= Genevieve L. Asenjo =

Filipino poet and fictionist

Genevieve L. Asenjo is a Filipino poet, novelist, translator and literary scholar in Kinaray-a, Hiligaynon and Filipino. Her first novel, Lumbay ng Dila, (C&E/DLSU, 2010) received a citation for the Juan C. Laya Prize for Excellence in Fiction in a Philippine Language in the National Book Award.

In 2012, Asenjo participated in the International Writing Program (IWP) Fall Residency of the University of Iowa. In 2009, she spent six months in Seoul as Overseas Writing Fellow sponsored by the Ministry of Culture and Tourism of South Korea.

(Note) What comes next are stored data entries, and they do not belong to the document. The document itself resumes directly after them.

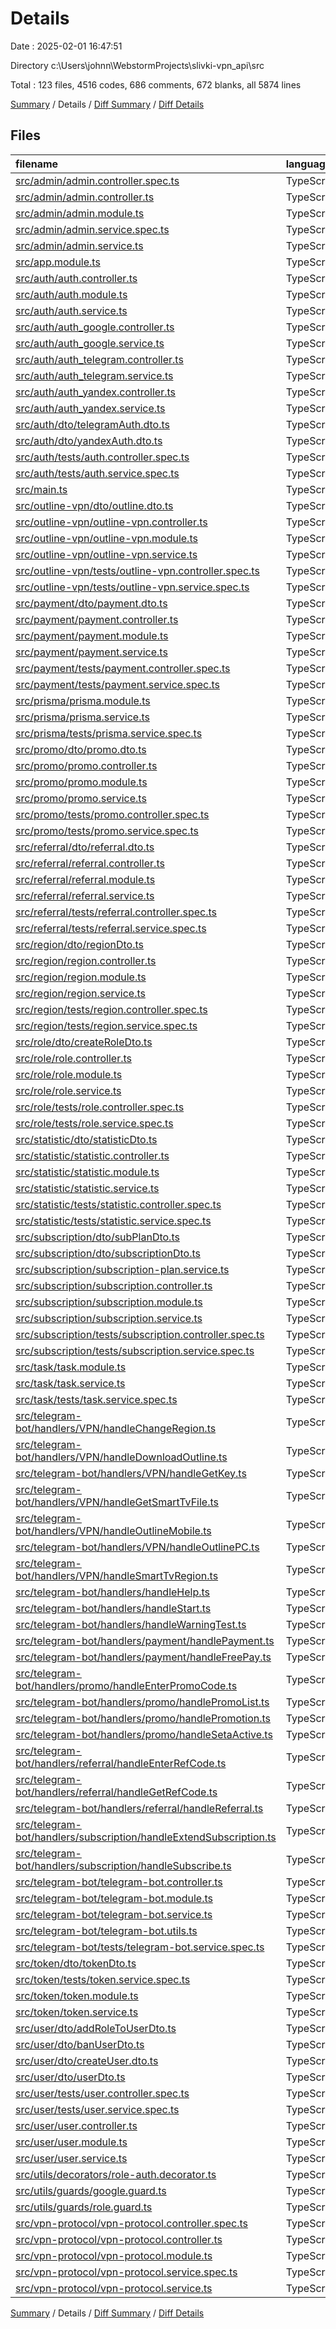 # Details

Date : 2025-02-01 16:47:51

Directory c:\\Users\\johnn\\WebstormProjects\\slivki-vpn_api\\src

Total : 123 files,  4516 codes, 686 comments, 672 blanks, all 5874 lines

[Summary](results.md) / Details / [Diff Summary](diff.md) / [Diff Details](diff-details.md)

## Files
| filename | language | code | comment | blank | total |
| :--- | :--- | ---: | ---: | ---: | ---: |
| [src/admin/admin.controller.spec.ts](/src/admin/admin.controller.spec.ts) | TypeScript | 14 | 0 | 5 | 19 |
| [src/admin/admin.controller.ts](/src/admin/admin.controller.ts) | TypeScript | 3 | 0 | 2 | 5 |
| [src/admin/admin.module.ts](/src/admin/admin.module.ts) | TypeScript | 8 | 0 | 2 | 10 |
| [src/admin/admin.service.spec.ts](/src/admin/admin.service.spec.ts) | TypeScript | 14 | 0 | 5 | 19 |
| [src/admin/admin.service.ts](/src/admin/admin.service.ts) | TypeScript | 3 | 0 | 2 | 5 |
| [src/app.module.ts](/src/app.module.ts) | TypeScript | 57 | 0 | 2 | 59 |
| [src/auth/auth.controller.ts](/src/auth/auth.controller.ts) | TypeScript | 150 | 0 | 9 | 159 |
| [src/auth/auth.module.ts](/src/auth/auth.module.ts) | TypeScript | 29 | 0 | 2 | 31 |
| [src/auth/auth.service.ts](/src/auth/auth.service.ts) | TypeScript | 165 | 0 | 15 | 180 |
| [src/auth/auth\_google.controller.ts](/src/auth/auth_google.controller.ts) | TypeScript | 34 | 0 | 3 | 37 |
| [src/auth/auth\_google.service.ts](/src/auth/auth_google.service.ts) | TypeScript | 36 | 0 | 2 | 38 |
| [src/auth/auth\_telegram.controller.ts](/src/auth/auth_telegram.controller.ts) | TypeScript | 78 | 0 | 4 | 82 |
| [src/auth/auth\_telegram.service.ts](/src/auth/auth_telegram.service.ts) | TypeScript | 81 | 0 | 7 | 88 |
| [src/auth/auth\_yandex.controller.ts](/src/auth/auth_yandex.controller.ts) | TypeScript | 45 | 0 | 3 | 48 |
| [src/auth/auth\_yandex.service.ts](/src/auth/auth_yandex.service.ts) | TypeScript | 63 | 0 | 9 | 72 |
| [src/auth/dto/telegramAuth.dto.ts](/src/auth/dto/telegramAuth.dto.ts) | TypeScript | 41 | 0 | 8 | 49 |
| [src/auth/dto/yandexAuth.dto.ts](/src/auth/dto/yandexAuth.dto.ts) | TypeScript | 40 | 0 | 8 | 48 |
| [src/auth/tests/auth.controller.spec.ts](/src/auth/tests/auth.controller.spec.ts) | TypeScript | 14 | 0 | 5 | 19 |
| [src/auth/tests/auth.service.spec.ts](/src/auth/tests/auth.service.spec.ts) | TypeScript | 14 | 0 | 5 | 19 |
| [src/main.ts](/src/main.ts) | TypeScript | 27 | 0 | 4 | 31 |
| [src/outline-vpn/dto/outline.dto.ts](/src/outline-vpn/dto/outline.dto.ts) | TypeScript | 75 | 0 | 13 | 88 |
| [src/outline-vpn/outline-vpn.controller.ts](/src/outline-vpn/outline-vpn.controller.ts) | TypeScript | 72 | 0 | 7 | 79 |
| [src/outline-vpn/outline-vpn.module.ts](/src/outline-vpn/outline-vpn.module.ts) | TypeScript | 12 | 0 | 2 | 14 |
| [src/outline-vpn/outline-vpn.service.ts](/src/outline-vpn/outline-vpn.service.ts) | TypeScript | 145 | 0 | 16 | 161 |
| [src/outline-vpn/tests/outline-vpn.controller.spec.ts](/src/outline-vpn/tests/outline-vpn.controller.spec.ts) | TypeScript | 14 | 0 | 5 | 19 |
| [src/outline-vpn/tests/outline-vpn.service.spec.ts](/src/outline-vpn/tests/outline-vpn.service.spec.ts) | TypeScript | 14 | 0 | 5 | 19 |
| [src/payment/dto/payment.dto.ts](/src/payment/dto/payment.dto.ts) | TypeScript | 94 | 0 | 29 | 123 |
| [src/payment/payment.controller.ts](/src/payment/payment.controller.ts) | TypeScript | 3 | 0 | 2 | 5 |
| [src/payment/payment.module.ts](/src/payment/payment.module.ts) | TypeScript | 24 | 0 | 2 | 26 |
| [src/payment/payment.service.ts](/src/payment/payment.service.ts) | TypeScript | 211 | 0 | 29 | 240 |
| [src/payment/tests/payment.controller.spec.ts](/src/payment/tests/payment.controller.spec.ts) | TypeScript | 14 | 0 | 5 | 19 |
| [src/payment/tests/payment.service.spec.ts](/src/payment/tests/payment.service.spec.ts) | TypeScript | 14 | 0 | 5 | 19 |
| [src/prisma/prisma.module.ts](/src/prisma/prisma.module.ts) | TypeScript | 7 | 0 | 2 | 9 |
| [src/prisma/prisma.service.ts](/src/prisma/prisma.service.ts) | TypeScript | 11 | 0 | 3 | 14 |
| [src/prisma/tests/prisma.service.spec.ts](/src/prisma/tests/prisma.service.spec.ts) | TypeScript | 14 | 0 | 5 | 19 |
| [src/promo/dto/promo.dto.ts](/src/promo/dto/promo.dto.ts) | TypeScript | 43 | 0 | 9 | 52 |
| [src/promo/promo.controller.ts](/src/promo/promo.controller.ts) | TypeScript | 115 | 0 | 8 | 123 |
| [src/promo/promo.module.ts](/src/promo/promo.module.ts) | TypeScript | 12 | 0 | 2 | 14 |
| [src/promo/promo.service.ts](/src/promo/promo.service.ts) | TypeScript | 166 | 0 | 15 | 181 |
| [src/promo/tests/promo.controller.spec.ts](/src/promo/tests/promo.controller.spec.ts) | TypeScript | 14 | 0 | 5 | 19 |
| [src/promo/tests/promo.service.spec.ts](/src/promo/tests/promo.service.spec.ts) | TypeScript | 14 | 0 | 5 | 19 |
| [src/referral/dto/referral.dto.ts](/src/referral/dto/referral.dto.ts) | TypeScript | 10 | 0 | 3 | 13 |
| [src/referral/referral.controller.ts](/src/referral/referral.controller.ts) | TypeScript | 6 | 0 | 2 | 8 |
| [src/referral/referral.module.ts](/src/referral/referral.module.ts) | TypeScript | 12 | 0 | 2 | 14 |
| [src/referral/referral.service.ts](/src/referral/referral.service.ts) | TypeScript | 84 | 0 | 13 | 97 |
| [src/referral/tests/referral.controller.spec.ts](/src/referral/tests/referral.controller.spec.ts) | TypeScript | 14 | 0 | 5 | 19 |
| [src/referral/tests/referral.service.spec.ts](/src/referral/tests/referral.service.spec.ts) | TypeScript | 14 | 0 | 5 | 19 |
| [src/region/dto/regionDto.ts](/src/region/dto/regionDto.ts) | TypeScript | 17 | 0 | 7 | 24 |
| [src/region/region.controller.ts](/src/region/region.controller.ts) | TypeScript | 59 | 0 | 5 | 64 |
| [src/region/region.module.ts](/src/region/region.module.ts) | TypeScript | 11 | 0 | 2 | 13 |
| [src/region/region.service.ts](/src/region/region.service.ts) | TypeScript | 55 | 0 | 10 | 65 |
| [src/region/tests/region.controller.spec.ts](/src/region/tests/region.controller.spec.ts) | TypeScript | 14 | 0 | 5 | 19 |
| [src/region/tests/region.service.spec.ts](/src/region/tests/region.service.spec.ts) | TypeScript | 14 | 0 | 5 | 19 |
| [src/role/dto/createRoleDto.ts](/src/role/dto/createRoleDto.ts) | TypeScript | 10 | 0 | 2 | 12 |
| [src/role/role.controller.ts](/src/role/role.controller.ts) | TypeScript | 22 | 4 | 4 | 30 |
| [src/role/role.module.ts](/src/role/role.module.ts) | TypeScript | 18 | 0 | 3 | 21 |
| [src/role/role.service.ts](/src/role/role.service.ts) | TypeScript | 23 | 0 | 3 | 26 |
| [src/role/tests/role.controller.spec.ts](/src/role/tests/role.controller.spec.ts) | TypeScript | 14 | 0 | 5 | 19 |
| [src/role/tests/role.service.spec.ts](/src/role/tests/role.service.spec.ts) | TypeScript | 14 | 0 | 5 | 19 |
| [src/statistic/dto/statisticDto.ts](/src/statistic/dto/statisticDto.ts) | TypeScript | 3 | 0 | 1 | 4 |
| [src/statistic/statistic.controller.ts](/src/statistic/statistic.controller.ts) | TypeScript | 3 | 0 | 2 | 5 |
| [src/statistic/statistic.module.ts](/src/statistic/statistic.module.ts) | TypeScript | 13 | 0 | 2 | 15 |
| [src/statistic/statistic.service.ts](/src/statistic/statistic.service.ts) | TypeScript | 56 | 0 | 6 | 62 |
| [src/statistic/tests/statistic.controller.spec.ts](/src/statistic/tests/statistic.controller.spec.ts) | TypeScript | 14 | 0 | 5 | 19 |
| [src/statistic/tests/statistic.service.spec.ts](/src/statistic/tests/statistic.service.spec.ts) | TypeScript | 14 | 0 | 5 | 19 |
| [src/subscription/dto/subPlanDto.ts](/src/subscription/dto/subPlanDto.ts) | TypeScript | 18 | 2 | 3 | 23 |
| [src/subscription/dto/subscriptionDto.ts](/src/subscription/dto/subscriptionDto.ts) | TypeScript | 13 | 0 | 1 | 14 |
| [src/subscription/subscription-plan.service.ts](/src/subscription/subscription-plan.service.ts) | TypeScript | 49 | 0 | 7 | 56 |
| [src/subscription/subscription.controller.ts](/src/subscription/subscription.controller.ts) | TypeScript | 61 | 0 | 6 | 67 |
| [src/subscription/subscription.module.ts](/src/subscription/subscription.module.ts) | TypeScript | 13 | 0 | 2 | 15 |
| [src/subscription/subscription.service.ts](/src/subscription/subscription.service.ts) | TypeScript | 132 | 0 | 13 | 145 |
| [src/subscription/tests/subscription.controller.spec.ts](/src/subscription/tests/subscription.controller.spec.ts) | TypeScript | 14 | 0 | 5 | 19 |
| [src/subscription/tests/subscription.service.spec.ts](/src/subscription/tests/subscription.service.spec.ts) | TypeScript | 14 | 0 | 5 | 19 |
| [src/task/task.module.ts](/src/task/task.module.ts) | TypeScript | 10 | 0 | 2 | 12 |
| [src/task/task.service.ts](/src/task/task.service.ts) | TypeScript | 48 | 0 | 5 | 53 |
| [src/task/tests/task.service.spec.ts](/src/task/tests/task.service.spec.ts) | TypeScript | 14 | 0 | 5 | 19 |
| [src/telegram-bot/handlers/VPN/handleChangeRegion.ts](/src/telegram-bot/handlers/VPN/handleChangeRegion.ts) | TypeScript | 24 | 0 | 2 | 26 |
| [src/telegram-bot/handlers/VPN/handleDownloadOutline.ts](/src/telegram-bot/handlers/VPN/handleDownloadOutline.ts) | TypeScript | 17 | 0 | 3 | 20 |
| [src/telegram-bot/handlers/VPN/handleGetKey.ts](/src/telegram-bot/handlers/VPN/handleGetKey.ts) | TypeScript | 40 | 0 | 8 | 48 |
| [src/telegram-bot/handlers/VPN/handleGetSmartTvFile.ts](/src/telegram-bot/handlers/VPN/handleGetSmartTvFile.ts) | TypeScript | 67 | 0 | 12 | 79 |
| [src/telegram-bot/handlers/VPN/handleOutlineMobile.ts](/src/telegram-bot/handlers/VPN/handleOutlineMobile.ts) | TypeScript | 16 | 0 | 1 | 17 |
| [src/telegram-bot/handlers/VPN/handleOutlinePC.ts](/src/telegram-bot/handlers/VPN/handleOutlinePC.ts) | TypeScript | 27 | 0 | 2 | 29 |
| [src/telegram-bot/handlers/VPN/handleSmartTvRegion.ts](/src/telegram-bot/handlers/VPN/handleSmartTvRegion.ts) | TypeScript | 24 | 0 | 2 | 26 |
| [src/telegram-bot/handlers/handleHelp.ts](/src/telegram-bot/handlers/handleHelp.ts) | TypeScript | 34 | 0 | 12 | 46 |
| [src/telegram-bot/handlers/handleStart.ts](/src/telegram-bot/handlers/handleStart.ts) | TypeScript | 46 | 0 | 11 | 57 |
| [src/telegram-bot/handlers/handleWarningTest.ts](/src/telegram-bot/handlers/handleWarningTest.ts) | TypeScript | 25 | 3 | 2 | 30 |
| [src/telegram-bot/handlers/payment/handlePayment.ts](/src/telegram-bot/handlers/payment/handlePayment.ts) | TypeScript | 41 | 4 | 4 | 49 |
| [src/telegram-bot/handlers/payment/handleFreePay.ts](/src/telegram-bot/handlers/payment/handleFreePay.ts) | TypeScript | 75 | 0 | 3 | 78 |
| [src/telegram-bot/handlers/promo/handleEnterPromoCode.ts](/src/telegram-bot/handlers/promo/handleEnterPromoCode.ts) | TypeScript | 30 | 0 | 4 | 34 |
| [src/telegram-bot/handlers/promo/handlePromoList.ts](/src/telegram-bot/handlers/promo/handlePromoList.ts) | TypeScript | 41 | 19 | 5 | 65 |
| [src/telegram-bot/handlers/promo/handlePromotion.ts](/src/telegram-bot/handlers/promo/handlePromotion.ts) | TypeScript | 86 | 0 | 9 | 95 |
| [src/telegram-bot/handlers/promo/handleSetaActive.ts](/src/telegram-bot/handlers/promo/handleSetaActive.ts) | TypeScript | 28 | 0 | 4 | 32 |
| [src/telegram-bot/handlers/referral/handleEnterRefCode.ts](/src/telegram-bot/handlers/referral/handleEnterRefCode.ts) | TypeScript | 0 | 67 | 1 | 68 |
| [src/telegram-bot/handlers/referral/handleGetRefCode.ts](/src/telegram-bot/handlers/referral/handleGetRefCode.ts) | TypeScript | 36 | 0 | 6 | 42 |
| [src/telegram-bot/handlers/referral/handleReferral.ts](/src/telegram-bot/handlers/referral/handleReferral.ts) | TypeScript | 42 | 0 | 9 | 51 |
| [src/telegram-bot/handlers/subscription/handleExtendSubscription.ts](/src/telegram-bot/handlers/subscription/handleExtendSubscription.ts) | TypeScript | 43 | 0 | 5 | 48 |
| [src/telegram-bot/handlers/subscription/handleSubscribe.ts](/src/telegram-bot/handlers/subscription/handleSubscribe.ts) | TypeScript | 61 | 0 | 15 | 76 |
| [src/telegram-bot/telegram-bot.controller.ts](/src/telegram-bot/telegram-bot.controller.ts) | TypeScript | 22 | 0 | 2 | 24 |
| [src/telegram-bot/telegram-bot.module.ts](/src/telegram-bot/telegram-bot.module.ts) | TypeScript | 77 | 0 | 2 | 79 |
| [src/telegram-bot/telegram-bot.service.ts](/src/telegram-bot/telegram-bot.service.ts) | TypeScript | 0 | 561 | 2 | 563 |
| [src/telegram-bot/telegram-bot.utils.ts](/src/telegram-bot/telegram-bot.utils.ts) | TypeScript | 63 | 0 | 14 | 77 |
| [src/telegram-bot/tests/telegram-bot.service.spec.ts](/src/telegram-bot/tests/telegram-bot.service.spec.ts) | TypeScript | 0 | 18 | 1 | 19 |
| [src/token/dto/tokenDto.ts](/src/token/dto/tokenDto.ts) | TypeScript | 32 | 0 | 6 | 38 |
| [src/token/tests/token.service.spec.ts](/src/token/tests/token.service.spec.ts) | TypeScript | 14 | 0 | 5 | 19 |
| [src/token/token.module.ts](/src/token/token.module.ts) | TypeScript | 11 | 0 | 2 | 13 |
| [src/token/token.service.ts](/src/token/token.service.ts) | TypeScript | 112 | 8 | 2 | 122 |
| [src/user/dto/addRoleToUserDto.ts](/src/user/dto/addRoleToUserDto.ts) | TypeScript | 13 | 0 | 1 | 14 |
| [src/user/dto/banUserDto.ts](/src/user/dto/banUserDto.ts) | TypeScript | 16 | 0 | 3 | 19 |
| [src/user/dto/createUser.dto.ts](/src/user/dto/createUser.dto.ts) | TypeScript | 15 | 0 | 3 | 18 |
| [src/user/dto/userDto.ts](/src/user/dto/userDto.ts) | TypeScript | 27 | 0 | 7 | 34 |
| [src/user/tests/user.controller.spec.ts](/src/user/tests/user.controller.spec.ts) | TypeScript | 14 | 0 | 5 | 19 |
| [src/user/tests/user.service.spec.ts](/src/user/tests/user.service.spec.ts) | TypeScript | 14 | 0 | 5 | 19 |
| [src/user/user.controller.ts](/src/user/user.controller.ts) | TypeScript | 57 | 0 | 7 | 64 |
| [src/user/user.module.ts](/src/user/user.module.ts) | TypeScript | 14 | 0 | 2 | 16 |
| [src/user/user.service.ts](/src/user/user.service.ts) | TypeScript | 203 | 0 | 22 | 225 |
| [src/utils/decorators/role-auth.decorator.ts](/src/utils/decorators/role-auth.decorator.ts) | TypeScript | 3 | 0 | 3 | 6 |
| [src/utils/guards/google.guard.ts](/src/utils/guards/google.guard.ts) | TypeScript | 11 | 0 | 2 | 13 |
| [src/utils/guards/role.guard.ts](/src/utils/guards/role.guard.ts) | TypeScript | 49 | 0 | 3 | 52 |
| [src/vpn-protocol/vpn-protocol.controller.spec.ts](/src/vpn-protocol/vpn-protocol.controller.spec.ts) | TypeScript | 14 | 0 | 5 | 19 |
| [src/vpn-protocol/vpn-protocol.controller.ts](/src/vpn-protocol/vpn-protocol.controller.ts) | TypeScript | 3 | 0 | 2 | 5 |
| [src/vpn-protocol/vpn-protocol.module.ts](/src/vpn-protocol/vpn-protocol.module.ts) | TypeScript | 8 | 0 | 2 | 10 |
| [src/vpn-protocol/vpn-protocol.service.spec.ts](/src/vpn-protocol/vpn-protocol.service.spec.ts) | TypeScript | 14 | 0 | 5 | 19 |
| [src/vpn-protocol/vpn-protocol.service.ts](/src/vpn-protocol/vpn-protocol.service.ts) | TypeScript | 3 | 0 | 2 | 5 |

[Summary](results.md) / Details / [Diff Summary](diff.md) / [Diff Details](diff-details.md)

Asenjo is an associate Professor at De La Salle University in Manila. In 2010, she founded Balay Sugidanun (The House of Storytelling).

== Work ==
She is finishing her second novel, the first in contemporary Kinaray-a, titled Kamatayun sa Isla Boracay. Her earlier books include Komposo ni Dandansoy (UST Press, 2007), a collection of her Don Carlos Palanca Memorial Awards for Literature winning stories in Hiligaynon with translation in Filipino, Pula ang Kulay ng Text Message (University of San Agustin Press, 2006), a collection of poetry in Kinaray-a with translation in Filipino, and taga-uma@manila (National Commission for Culture and the Arts, 2005), a collection of short stories in Kinaray-a. Her first book of children's stories, Mabaskog nga Hiligaynon 1, (C&E, 2013) is accompanied by a teacher's guide for the Mother Tongue curriculum in the K-12 program of the Philippine government. Her essay, After America (2012), is part of the On Going Home series where authors who have spent nearly three months in the U.S. writing, researching, travelling, and interacting with Americans share their experiences and insight on what the process of returning home was like.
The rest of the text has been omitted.